Plain-text document sources:

================================

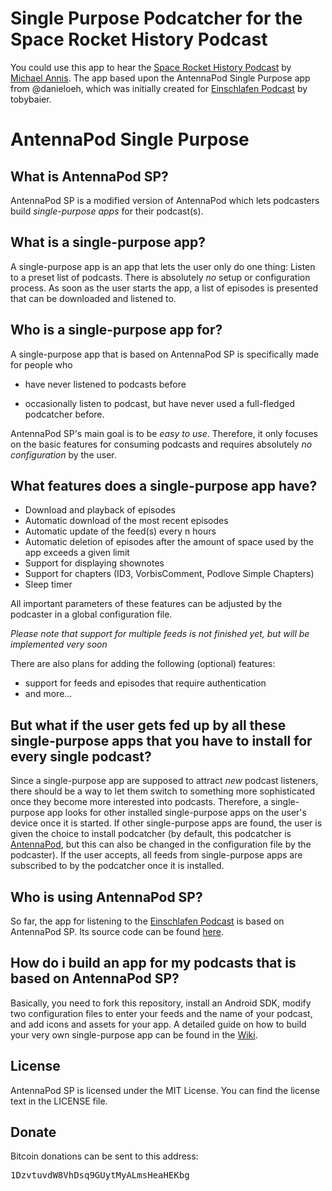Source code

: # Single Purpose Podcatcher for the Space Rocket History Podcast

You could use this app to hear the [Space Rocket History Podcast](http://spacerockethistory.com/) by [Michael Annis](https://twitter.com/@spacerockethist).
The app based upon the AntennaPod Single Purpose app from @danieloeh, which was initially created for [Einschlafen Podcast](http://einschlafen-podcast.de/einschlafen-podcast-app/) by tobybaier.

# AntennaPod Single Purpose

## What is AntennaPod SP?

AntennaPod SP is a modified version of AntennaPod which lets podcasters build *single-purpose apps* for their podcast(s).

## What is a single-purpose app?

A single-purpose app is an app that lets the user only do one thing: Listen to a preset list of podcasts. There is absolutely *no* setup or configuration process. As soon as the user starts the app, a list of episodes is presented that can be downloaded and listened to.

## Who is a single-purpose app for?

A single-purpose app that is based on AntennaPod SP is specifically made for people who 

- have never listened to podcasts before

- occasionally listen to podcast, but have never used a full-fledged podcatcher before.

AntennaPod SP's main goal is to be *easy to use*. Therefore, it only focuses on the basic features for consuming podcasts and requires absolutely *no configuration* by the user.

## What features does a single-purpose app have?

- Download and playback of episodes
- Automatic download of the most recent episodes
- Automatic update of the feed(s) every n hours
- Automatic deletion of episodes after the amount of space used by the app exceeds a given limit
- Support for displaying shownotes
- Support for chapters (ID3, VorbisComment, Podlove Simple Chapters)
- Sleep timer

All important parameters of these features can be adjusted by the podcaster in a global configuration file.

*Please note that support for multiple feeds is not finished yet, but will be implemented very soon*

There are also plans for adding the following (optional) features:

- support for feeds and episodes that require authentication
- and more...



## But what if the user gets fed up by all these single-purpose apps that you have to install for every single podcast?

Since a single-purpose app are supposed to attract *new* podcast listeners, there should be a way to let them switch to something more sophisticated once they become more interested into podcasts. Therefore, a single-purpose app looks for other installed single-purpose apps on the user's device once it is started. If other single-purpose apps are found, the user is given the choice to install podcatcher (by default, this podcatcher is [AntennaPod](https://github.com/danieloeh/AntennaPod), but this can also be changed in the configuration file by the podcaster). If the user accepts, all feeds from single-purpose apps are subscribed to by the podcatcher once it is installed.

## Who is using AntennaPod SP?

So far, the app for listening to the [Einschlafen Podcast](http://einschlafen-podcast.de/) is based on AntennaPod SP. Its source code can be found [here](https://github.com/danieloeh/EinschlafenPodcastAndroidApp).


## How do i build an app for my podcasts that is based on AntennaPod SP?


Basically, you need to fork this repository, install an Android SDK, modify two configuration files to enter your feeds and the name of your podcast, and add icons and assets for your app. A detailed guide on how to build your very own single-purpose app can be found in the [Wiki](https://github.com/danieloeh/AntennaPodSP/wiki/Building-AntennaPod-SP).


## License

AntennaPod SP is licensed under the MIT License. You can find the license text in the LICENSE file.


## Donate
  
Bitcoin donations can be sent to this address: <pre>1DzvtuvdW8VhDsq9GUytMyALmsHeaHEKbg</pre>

================================

Set down all the lines above exactly as they appear, with no pictures.

Exercise response:
Source code

: # Single Purpose Podcatcher for the Space Rocket History Podcast

You could use this app to hear the [Space Rocket History Podcast](http://spacerockethistory.com/) by [Michael Annis](https://twitter.com/@spacerockethist).
The app based upon the AntennaPod Single Purpose app from @danieloeh, which was initially created for [Einschlafen Podcast](http://einschlafen-podcast.de/einschlafen-podcast-app/) by tobybaier.

# AntennaPod Single Purpose

## What is AntennaPod SP?

AntennaPod SP is a modified version of AntennaPod which lets podcasters build *single-purpose apps* for their podcast(s).

## What is a single-purpose app?

A single-purpose app is an app that lets the user only do one thing: Listen to a preset list of podcasts. There is absolutely *no* setup or configuration process. As soon as the user starts the app, a list of episodes is presented that can be downloaded and listened to.

## Who is a single-purpose app for?

A single-purpose app that is based on AntennaPod SP is specifically made for people who 

- have never listened to podcasts before

- occasionally listen to podcast, but have never used a full-fledged podcatcher before.

AntennaPod SP's main goal is to be *easy to use*. Therefore, it only focuses on the basic features for consuming podcasts and requires absolutely *no configuration* by the user.

## What features does a single-purpose app have?

- Download and playback of episodes
- Automatic download of the most recent episodes
- Automatic update of the feed(s) every n hours
- Automatic deletion of episodes after the amount of space used by the app exceeds a given limit
- Support for displaying shownotes
- Support for chapters (ID3, VorbisComment, Podlove Simple Chapters)
- Sleep timer

All important parameters of these features can be adjusted by the podcaster in a global configuration file.

*Please note that support for multiple feeds is not finished yet, but will be implemented very soon*

There are also plans for adding the following (optional) features:

- support for feeds and episodes that require authentication
- and more...



## But what if the user gets fed up by all these single-purpose apps that you have to install for every single podcast?

Since a single-purpose app are supposed to attract *new* podcast listeners, there should be a way to let them switch to something more sophisticated once they become more interested into podcasts. Therefore, a single-purpose app looks for other installed single-purpose apps on the user's device once it is started. If other single-purpose apps are found, the user is given the choice to install podcatcher (by default, this podcatcher is [AntennaPod](https://github.com/danieloeh/AntennaPod), but this can also be changed in the configuration file by the podcaster). If the user accepts, all feeds from single-purpose apps are subscribed to by the podcatcher once it is installed.

## Who is using AntennaPod SP?

So far, the app for listening to the [Einschlafen Podcast](http://einschlafen-podcast.de/) is based on AntennaPod SP. Its source code can be found [here](https://github.com/danieloeh/EinschlafenPodcastAndroidApp).


## How do i build an app for my podcasts that is based on AntennaPod SP?


Basically, you need to fork this repository, install an Android SDK, modify two configuration files to enter your feeds and the name of your podcast, and add icons and assets for your app. A detailed guide on how to build your very own single-purpose app can be found in the [Wiki](https://github.com/danieloeh/AntennaPodSP/wiki/Building-AntennaPod-SP).


## License

AntennaPod SP is licensed under the MIT License. You can find the license text in the LICENSE file.


## Donate
  
Bitcoin donations can be sent to this address: <pre>1DzvtuvdW8VhDsq9GUytMyALmsHeaHEKbg</pre>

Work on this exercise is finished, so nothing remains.